To attain these speeds without exceeding maximum safe limiting speeds between stops, the equipment provided will accelerate trains carrying maximum load at a rate of 1.25 miles per hour per second in starting from stations on level track. To obtain the same acceleration by locomotives, a draw-bar pull of 44,000 pounds would be necessary-a pull equivalent to the maximum effect of six steam locomotives such as were used recently upon the Manhattan Elevated Railway in New York, and equivalent to the pull which can be exerted by two passenger locomotives of the latest Pennsylvania Railroad type. Two of these latter would weigh about 250 net tons. By the use of the multiple unit system of electrical control, equivalent results in respect to rate of acceleration and speed are attained, the total addition to train weight aggregating but 55 net tons.

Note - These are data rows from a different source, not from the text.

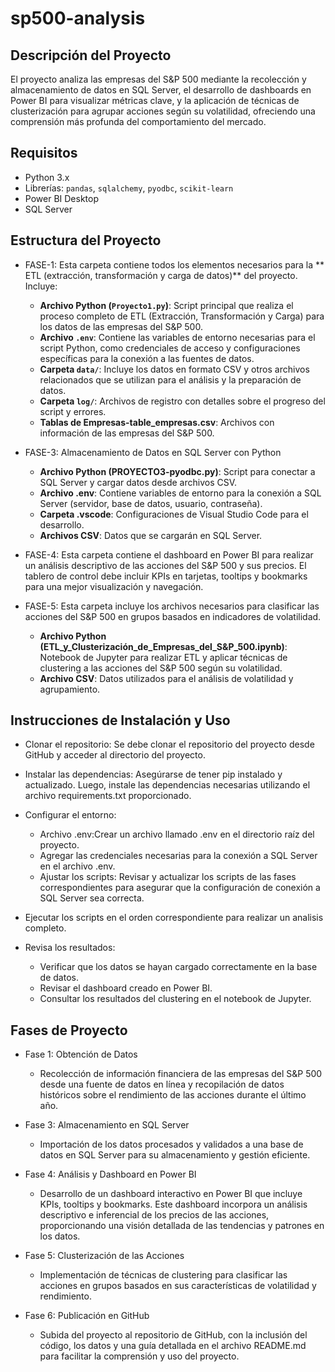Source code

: # sp500-analysis
## Descripción del Proyecto
El proyecto analiza las empresas del S&P 500 mediante la recolección y almacenamiento de datos en SQL Server, el desarrollo de dashboards en Power BI para visualizar métricas clave, y la aplicación de técnicas de clusterización para agrupar acciones según su volatilidad, ofreciendo una comprensión más profunda del comportamiento del mercado.
## Requisitos
- Python 3.x
- Librerías: `pandas`, `sqlalchemy`, `pyodbc`, `scikit-learn`
- Power BI Desktop
- SQL Server
## Estructura del Proyecto
- FASE-1: Esta carpeta contiene todos los elementos necesarios para la ** ETL (extracción, transformación y carga de datos)** del proyecto. Incluye:
  - **Archivo Python (`Proyecto1.py`)**: Script principal que realiza el proceso completo de ETL (Extracción, Transformación y Carga) para los datos de las empresas del S&P 500. 
  - **Archivo `.env`**: Contiene las variables de entorno necesarias para el script Python, como credenciales de acceso y configuraciones específicas para la conexión a las fuentes de datos.
  - **Carpeta `data/`**: Incluye los datos en formato CSV y otros archivos relacionados que se utilizan para el análisis y la preparación de datos.
  - **Carpeta `log/`**:  Archivos de registro con detalles sobre el progreso del script y errores.
  - **Tablas de Empresas-table_empresas.csv**: Archivos con información de las empresas del S&P 500.

- FASE-3: Almacenamiento de Datos en SQL Server con Python
  - **Archivo Python (PROYECTO3-pyodbc.py)**: Script para conectar a SQL Server y cargar datos desde archivos CSV.
  - **Archivo .env**: Contiene variables de entorno para la conexión a SQL Server (servidor, base de datos, usuario, contraseña).
  - **Carpeta .vscode**: Configuraciones de Visual Studio Code para el desarrollo.
  - **Archivos CSV**: Datos que se cargarán en SQL Server.

- FASE-4: Esta carpeta contiene el dashboard en Power BI para realizar un análisis descriptivo de las acciones del S&P 500 y sus precios. El tablero de control debe incluir KPIs en tarjetas, tooltips y bookmarks para una mejor visualización y navegación.

- FASE-5: Esta carpeta incluye los archivos necesarios para clasificar las acciones del S&P 500 en grupos basados en indicadores de volatilidad.
  - **Archivo Python (ETL_y_Clusterización_de_Empresas_del_S&P_500.ipynb)**: Notebook de Jupyter para realizar ETL y aplicar técnicas de clustering a las acciones del S&P 500 según su volatilidad.
  - **Archivo CSV**: Datos utilizados para el análisis de volatilidad y agrupamiento.

## Instrucciones de Instalación y Uso
- Clonar el repositorio:
Se debe clonar el repositorio del proyecto desde GitHub y acceder al directorio del proyecto.

- Instalar las dependencias:
Asegúrarse de tener pip instalado y actualizado. Luego, instale las dependencias necesarias utilizando el archivo requirements.txt proporcionado.

- Configurar el entorno:
  - Archivo .env:Crear un archivo llamado .env en el directorio raíz del proyecto.
  - Agregar las credenciales necesarias para la conexión a SQL Server en el archivo .env.
  - Ajustar los scripts:
Revisar y actualizar los scripts de las fases correspondientes para asegurar que la configuración de conexión a SQL Server sea correcta.

- Ejecutar los scripts en el orden correspondiente para realizar un analisis completo.
  
- Revisa los resultados:
  - Verificar que los datos se hayan cargado correctamente en la base de datos.
  - Revisar el dashboard creado en Power BI.
  - Consultar los resultados del clustering en el notebook de Jupyter.
 
## Fases de Proyecto
- Fase 1: Obtención de Datos
  - Recolección de información financiera de las empresas del S&P 500 desde una fuente de datos en línea y recopilación de datos históricos sobre el rendimiento de las acciones durante el último año.
    
- Fase 3: Almacenamiento en SQL Server
  - Importación de los datos procesados y validados a una base de datos en SQL Server para su almacenamiento y gestión eficiente.
 
- Fase 4: Análisis y Dashboard en Power BI
  - Desarrollo de un dashboard interactivo en Power BI que incluye KPIs, tooltips y bookmarks. Este dashboard incorpora un análisis descriptivo e inferencial de los precios de las acciones, proporcionando una visión detallada de las tendencias y patrones en los datos.

- Fase 5: Clusterización de las Acciones
  - Implementación de técnicas de clustering para clasificar las acciones en grupos basados en sus características de volatilidad y rendimiento.
 
- Fase 6: Publicación en GitHub
  - Subida del proyecto al repositorio de GitHub, con la inclusión del código, los datos y una guía detallada en el archivo README.md para facilitar la comprensión y uso del proyecto.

If the locomotive principle of train operation were adopted, therefore, it is obvious that it would be necessary to employ a lower rate of acceleration for express trains. This could be attained without very material sacrifice of average speed, since the average distance between express stations is nearly two miles. In the case of local trains, however, which average nearly three stops per mile, no considerable reduction in the acceleration is possible without a material reduction in average speed. The weight of a local train exceeds the weight of five trail cars, similarly loaded, by 33 net tons, and equivalent adhesion and acceleration would require locomotives having not less than 80 net tons effective upon drivers.


The multiple unit system adopted possesses material advantages over a locomotive system in respect to switching at terminals. Some of the express trains in rush hours will comprise eight cars, but at certain times during the day and night when the number of people requiring transportation is less than during the morning and evening, and were locomotives used an enormous amount of switching, coupling and uncoupling would be involved by the comparative frequent changes of train lengths. In an eight-car multiple-unit express train, the first, third, fifth, sixth, and eighth cars will be motor cars, while the second, fourth, and seventh will be trail cars. An eight-car train can be reduced, therefore, to a six-car train by uncoupling two cars from either end, to a five-car train by uncoupling three cars from the rear end, or to a three-car train by uncoupling five cars from either end. In each case a motor car will remain at each end of the reduced train. In like manner, a five-car local train may be reduced to three cars, still leaving a motor car at each end by uncoupling two cars from either end, since in the normal five-car local train the first, third, and fifth cars will be motor cars.


The motors are of the direct current series type and are rated 200 horse power each. They have been especially designed for the subway service in line with specifications prepared by engineers of the Interborough Company, and will operate at an average effective potential of 570 volts.

They are supplied by two manufacturers and differ in respect to important features of design and construction, but both are believed to be thoroughly adequate for the intended service.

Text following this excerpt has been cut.